### Task to carry out
Repeat every line of the data exactly; no picture belongs in the copy.

### Exercise input
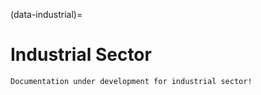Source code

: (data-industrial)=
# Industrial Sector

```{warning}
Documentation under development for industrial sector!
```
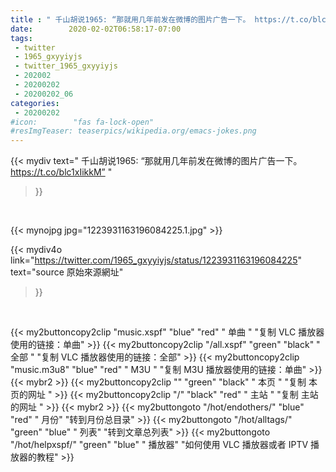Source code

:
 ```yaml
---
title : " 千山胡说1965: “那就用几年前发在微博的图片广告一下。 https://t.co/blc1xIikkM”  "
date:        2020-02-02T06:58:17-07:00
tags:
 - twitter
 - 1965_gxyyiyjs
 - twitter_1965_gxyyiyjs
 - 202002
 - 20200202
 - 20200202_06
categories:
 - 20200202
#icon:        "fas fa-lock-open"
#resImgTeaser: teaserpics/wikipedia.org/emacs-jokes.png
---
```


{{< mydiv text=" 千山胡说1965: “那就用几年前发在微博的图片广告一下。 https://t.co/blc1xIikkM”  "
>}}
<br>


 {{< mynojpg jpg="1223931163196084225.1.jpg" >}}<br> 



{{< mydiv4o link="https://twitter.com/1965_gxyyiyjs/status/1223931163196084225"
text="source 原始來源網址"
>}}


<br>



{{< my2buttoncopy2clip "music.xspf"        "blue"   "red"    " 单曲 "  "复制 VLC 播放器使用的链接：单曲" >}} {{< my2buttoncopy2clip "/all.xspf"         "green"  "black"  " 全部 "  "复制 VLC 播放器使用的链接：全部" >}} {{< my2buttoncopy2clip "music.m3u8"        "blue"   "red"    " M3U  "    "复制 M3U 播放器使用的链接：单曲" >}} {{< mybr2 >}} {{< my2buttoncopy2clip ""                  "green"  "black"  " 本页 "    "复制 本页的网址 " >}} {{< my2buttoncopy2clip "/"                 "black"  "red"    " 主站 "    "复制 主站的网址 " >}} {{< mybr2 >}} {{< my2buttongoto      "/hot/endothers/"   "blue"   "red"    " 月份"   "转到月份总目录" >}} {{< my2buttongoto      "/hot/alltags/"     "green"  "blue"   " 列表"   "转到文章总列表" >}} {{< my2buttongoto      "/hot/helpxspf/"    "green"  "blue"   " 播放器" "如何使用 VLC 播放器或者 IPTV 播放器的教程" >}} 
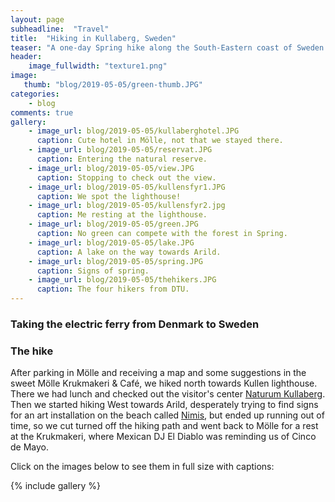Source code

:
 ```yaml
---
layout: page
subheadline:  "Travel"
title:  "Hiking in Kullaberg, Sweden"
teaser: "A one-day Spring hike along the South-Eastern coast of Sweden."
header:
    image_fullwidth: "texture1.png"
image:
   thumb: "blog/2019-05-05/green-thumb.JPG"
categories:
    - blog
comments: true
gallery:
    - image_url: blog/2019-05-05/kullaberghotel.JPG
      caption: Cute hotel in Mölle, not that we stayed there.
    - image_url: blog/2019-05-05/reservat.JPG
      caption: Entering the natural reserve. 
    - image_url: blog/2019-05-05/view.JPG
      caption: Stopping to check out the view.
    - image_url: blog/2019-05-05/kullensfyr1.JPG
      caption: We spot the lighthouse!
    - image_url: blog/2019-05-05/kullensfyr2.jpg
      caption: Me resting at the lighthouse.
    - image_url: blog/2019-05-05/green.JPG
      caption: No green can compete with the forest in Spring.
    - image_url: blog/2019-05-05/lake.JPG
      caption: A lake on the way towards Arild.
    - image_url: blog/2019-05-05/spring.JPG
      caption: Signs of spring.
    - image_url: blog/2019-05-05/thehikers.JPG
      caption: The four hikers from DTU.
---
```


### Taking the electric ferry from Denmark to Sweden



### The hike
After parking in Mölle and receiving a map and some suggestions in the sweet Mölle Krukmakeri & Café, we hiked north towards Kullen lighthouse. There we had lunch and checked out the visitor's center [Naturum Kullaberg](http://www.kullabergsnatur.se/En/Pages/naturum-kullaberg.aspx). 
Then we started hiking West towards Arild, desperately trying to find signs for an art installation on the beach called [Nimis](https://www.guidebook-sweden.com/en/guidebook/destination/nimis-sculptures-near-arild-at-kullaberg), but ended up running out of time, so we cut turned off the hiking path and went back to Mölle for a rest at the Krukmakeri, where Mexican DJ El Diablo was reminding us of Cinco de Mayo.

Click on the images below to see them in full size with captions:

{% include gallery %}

### Exercise result
Source code

: (data-industrial)=
# Industrial Sector

```{warning}
Documentation under development for industrial sector!
```
Source code

:
 ```yaml
---
title : " 千山胡说1965: “那就用几年前发在微博的图片广告一下。 https://t.co/blc1xIikkM”  "
date:        2020-02-02T06:58:17-07:00
tags:
 - twitter
 - 1965_gxyyiyjs
 - twitter_1965_gxyyiyjs
 - 202002
 - 20200202
 - 20200202_06
categories:
 - 20200202
#icon:        "fas fa-lock-open"
#resImgTeaser: teaserpics/wikipedia.org/emacs-jokes.png
---
```


{{< mydiv text=" 千山胡说1965: “那就用几年前发在微博的图片广告一下。 https://t.co/blc1xIikkM”  "
>}}
<br>


 {{< mynojpg jpg="1223931163196084225.1.jpg" >}}<br> 



{{< mydiv4o link="https://twitter.com/1965_gxyyiyjs/status/1223931163196084225"
text="source 原始來源網址"
>}}


<br>



{{< my2buttoncopy2clip "music.xspf"        "blue"   "red"    " 单曲 "  "复制 VLC 播放器使用的链接：单曲" >}} {{< my2buttoncopy2clip "/all.xspf"         "green"  "black"  " 全部 "  "复制 VLC 播放器使用的链接：全部" >}} {{< my2buttoncopy2clip "music.m3u8"        "blue"   "red"    " M3U  "    "复制 M3U 播放器使用的链接：单曲" >}} {{< mybr2 >}} {{< my2buttoncopy2clip ""                  "green"  "black"  " 本页 "    "复制 本页的网址 " >}} {{< my2buttoncopy2clip "/"                 "black"  "red"    " 主站 "    "复制 主站的网址 " >}} {{< mybr2 >}} {{< my2buttongoto      "/hot/endothers/"   "blue"   "red"    " 月份"   "转到月份总目录" >}} {{< my2buttongoto      "/hot/alltags/"     "green"  "blue"   " 列表"   "转到文章总列表" >}} {{< my2buttongoto      "/hot/helpxspf/"    "green"  "blue"   " 播放器" "如何使用 VLC 播放器或者 IPTV 播放器的教程" >}} 
Source code

:
 ```yaml
---
layout: page
subheadline:  "Travel"
title:  "Hiking in Kullaberg, Sweden"
teaser: "A one-day Spring hike along the South-Eastern coast of Sweden."
header:
    image_fullwidth: "texture1.png"
image:
   thumb: "blog/2019-05-05/green-thumb.JPG"
categories:
    - blog
comments: true
gallery:
    - image_url: blog/2019-05-05/kullaberghotel.JPG
      caption: Cute hotel in Mölle, not that we stayed there.
    - image_url: blog/2019-05-05/reservat.JPG
      caption: Entering the natural reserve. 
    - image_url: blog/2019-05-05/view.JPG
      caption: Stopping to check out the view.
    - image_url: blog/2019-05-05/kullensfyr1.JPG
      caption: We spot the lighthouse!
    - image_url: blog/2019-05-05/kullensfyr2.jpg
      caption: Me resting at the lighthouse.
    - image_url: blog/2019-05-05/green.JPG
      caption: No green can compete with the forest in Spring.
    - image_url: blog/2019-05-05/lake.JPG
      caption: A lake on the way towards Arild.
    - image_url: blog/2019-05-05/spring.JPG
      caption: Signs of spring.
    - image_url: blog/2019-05-05/thehikers.JPG
      caption: The four hikers from DTU.
---
```


### Taking the electric ferry from Denmark to Sweden



### The hike
After parking in Mölle and receiving a map and some suggestions in the sweet Mölle Krukmakeri & Café, we hiked north towards Kullen lighthouse. There we had lunch and checked out the visitor's center [Naturum Kullaberg](http://www.kullabergsnatur.se/En/Pages/naturum-kullaberg.aspx). 
Then we started hiking West towards Arild, desperately trying to find signs for an art installation on the beach called [Nimis](https://www.guidebook-sweden.com/en/guidebook/destination/nimis-sculptures-near-arild-at-kullaberg), but ended up running out of time, so we cut turned off the hiking path and went back to Mölle for a rest at the Krukmakeri, where Mexican DJ El Diablo was reminding us of Cinco de Mayo.

Click on the images below to see them in full size with captions:

{% include gallery %}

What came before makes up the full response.